■ **Data provided**:
+ + + + +

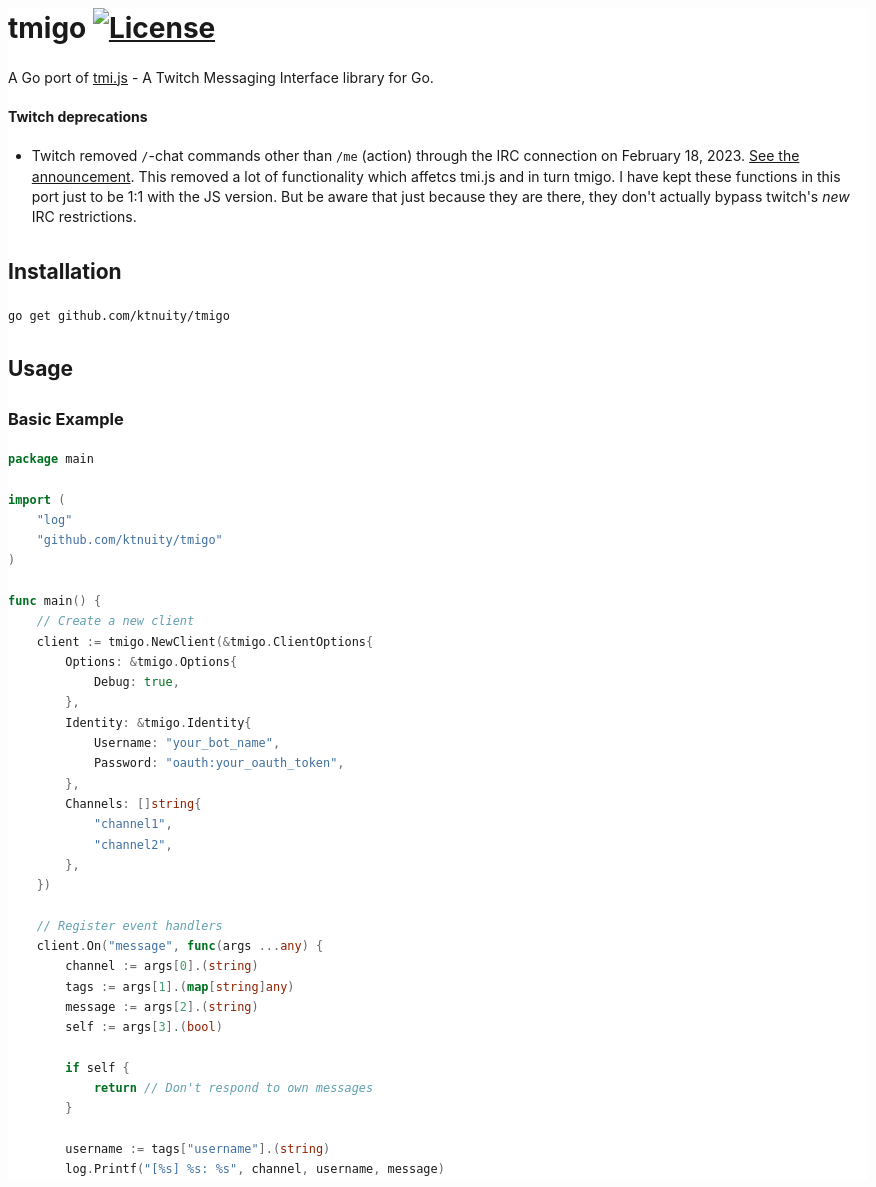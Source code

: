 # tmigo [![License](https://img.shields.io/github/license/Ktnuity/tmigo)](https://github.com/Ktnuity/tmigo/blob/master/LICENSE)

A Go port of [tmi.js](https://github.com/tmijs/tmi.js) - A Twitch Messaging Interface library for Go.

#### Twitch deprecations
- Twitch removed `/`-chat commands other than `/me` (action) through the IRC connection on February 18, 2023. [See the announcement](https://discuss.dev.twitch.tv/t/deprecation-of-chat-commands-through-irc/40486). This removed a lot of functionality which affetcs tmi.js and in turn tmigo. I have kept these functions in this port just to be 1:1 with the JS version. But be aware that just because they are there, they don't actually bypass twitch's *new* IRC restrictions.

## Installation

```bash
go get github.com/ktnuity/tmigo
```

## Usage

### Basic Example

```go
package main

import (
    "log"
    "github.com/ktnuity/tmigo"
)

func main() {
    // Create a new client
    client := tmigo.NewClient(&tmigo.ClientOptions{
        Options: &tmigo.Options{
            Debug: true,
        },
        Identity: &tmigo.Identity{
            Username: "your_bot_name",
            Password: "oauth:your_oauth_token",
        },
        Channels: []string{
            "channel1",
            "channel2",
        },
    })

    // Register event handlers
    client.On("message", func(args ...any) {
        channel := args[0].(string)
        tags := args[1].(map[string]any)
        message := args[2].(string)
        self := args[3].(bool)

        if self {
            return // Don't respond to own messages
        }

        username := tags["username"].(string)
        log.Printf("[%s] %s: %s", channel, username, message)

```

+ + + + +

Filter the records above down to the lines containing "Twitch".

A Go port of [tmi.js](https://github.com/tmijs/tmi.js) - A Twitch Messaging Interface library for Go.
#### Twitch deprecations
- Twitch removed `/`-chat commands other than `/me` (action) through the IRC connection on February 18, 2023. [See the announcement](https://discuss.dev.twitch.tv/t/deprecation-of-chat-commands-through-irc/40486). This removed a lot of functionality which affetcs tmi.js and in turn tmigo. I have kept these functions in this port just to be 1:1 with the JS version. But be aware that just because they are there, they don't actually bypass twitch's *new* IRC restrictions.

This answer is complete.